Everything in a composition is chosen

Everything in a composition is chosen

Every element and every structural choice should be the result of a decision, not a default. Each item in a layout carries something — meaning, function, or hierarchy. Each column, section, or layer exists because the message asks for it. When something is added because the canvas feels empty or the layout looks bare, it tends to dilute everything around it rather than reinforce it.

Compose with negative space

The empty areas of a layout are part of the composition, not the space surrounding it. They separate ideas, direct attention, and give the eye time to move. A layout where the empty space is doing visible work feels intentional; one where it's only waiting to be filled feels unresolved.

Compose with negative space
Hierarchy through space

Hierarchy through space

Space and isolation are usually the strongest hierarchy signals on a Trezor surface — often stronger than size or weight. An element with room around it reads as important without being made louder. Type weight, scale, and contrast amplify hierarchy that's already established compositionally; they don't substitute for it.

Negative space is the primary tool of composition at Trezor. It does three jobs: isolates what matters, paces the eye, and activates the frame. Most composition decisions reduce to one of these three operations.

Hierarchy through isolation

The most important element gets the most space around it — not the most weight inside it.

Isolation creates hierarchy by separating a single element from everything else, letting it occupy attention without competing. The eye is drawn to what stands alone as much as to what stands out. Generosity of space is itself a hierarchy signal — possibly the strongest one we have.

When something needs to feel important, increase the space around it before you increase its size or weight. If space alone makes it read as primary, you don't need anything else.

Hierarchy through isolation

Pause as composition

The space between sections is part of the composition, not the gap between two compositions.

Vertical pacing on a long surface — landing page, scroll, document, packaging panel — is a compositional decision, not a default. Generous breaks between sections give the eye time to absorb one idea before encountering the next, and they make the rhythm of the page feel deliberate rather than templated.

When two sections sit next to each other, give them more vertical space than feels comfortable. If they feel like they're crowding each other, the ideas in each one weaken.

Pause as composition

Edge-to-edge

The frame is part of the composition. Cropping is a tool, not an accident.

Edge-to-edge treats the boundary of the composition as an active element. Subjects don't need to sit comfortably inside safe margins — they can bleed off the frame, run against the edge, or use the edge as a counterbalance. This produces a kind of tension that centered, padded layouts can't.

When framing a product or image, ask whether the subject needs to be fully visible to land. If it doesn't, push it against an edge or beyond it.

Edge-to-edge composition
Negative space is an optional tool. Use it where it strengthens a brand moment or supports user comprehension — not by default, and never at the cost of usability.

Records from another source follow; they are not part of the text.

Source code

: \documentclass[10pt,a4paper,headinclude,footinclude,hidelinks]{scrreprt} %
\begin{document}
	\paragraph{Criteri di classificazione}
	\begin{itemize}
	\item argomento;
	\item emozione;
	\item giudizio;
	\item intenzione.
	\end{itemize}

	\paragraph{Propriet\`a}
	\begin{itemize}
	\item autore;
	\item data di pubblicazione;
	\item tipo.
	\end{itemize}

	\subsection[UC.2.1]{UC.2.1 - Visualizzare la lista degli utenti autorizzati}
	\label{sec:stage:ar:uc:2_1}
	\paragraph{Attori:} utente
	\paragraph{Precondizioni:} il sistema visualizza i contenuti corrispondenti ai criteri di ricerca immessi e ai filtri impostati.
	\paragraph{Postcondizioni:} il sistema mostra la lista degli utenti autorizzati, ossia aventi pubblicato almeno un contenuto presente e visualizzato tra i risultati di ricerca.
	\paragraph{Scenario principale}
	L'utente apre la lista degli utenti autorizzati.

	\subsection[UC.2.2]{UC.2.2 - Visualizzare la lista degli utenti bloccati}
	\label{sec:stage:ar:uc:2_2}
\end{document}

The principle is universal across Trezor design. The application is not. Some touchpoints are best built composition-led, with generous negative space carrying the message. Others are best built task-led, using familiar, denser patterns that users already know how to navigate.


Composition-led touchpoints

Use composition-led layouts when the touchpoint is about experiencing the brand, not completing a task:

  • Marketing touchpoints — landing pages, hero sections, product introductions, campaign creative
  • Onboarding moments where attention should rest on a single idea
  • Packaging, retail, and physical brand touchpoints
  • Editorial or storytelling contexts

Here, negative space carries the message. It signals confidence, calm, and intent — and reinforces what Trezor stands for before a user reads a word.

Task-led touchpoints

Use task-led layouts when the touchpoint supports a user task that needs efficiency:

  • Trezor Suite portfolio, dashboard, and transaction flows
  • E-shop product detail pages and checkout
  • Settings, account management, and configuration screens
  • Documentation and support content

Here, density serves the user. Forcing extra space would slow comprehension, hide useful context, and add friction to flows where speed and clarity matter.


How to decide

Ask one question first: what does the user need from this touchpoint?

  • If they need to feel something → composition-led
  • If they need to do something → task-led

Both modes are Trezor. The discipline doesn't change between them: every element still earns its place, hierarchy is still deliberate, nothing is decorative. What changes is the scale of negative space — generous on composition-led touchpoints, calibrated on task-led touchpoints.

Composition-led example
Task-led example

Both touchpoints are Trezor. The first is composition-led because it carries a brand moment. The second is task-led because it supports a user task. The discipline behind both is the same; only the scale of negative space changes.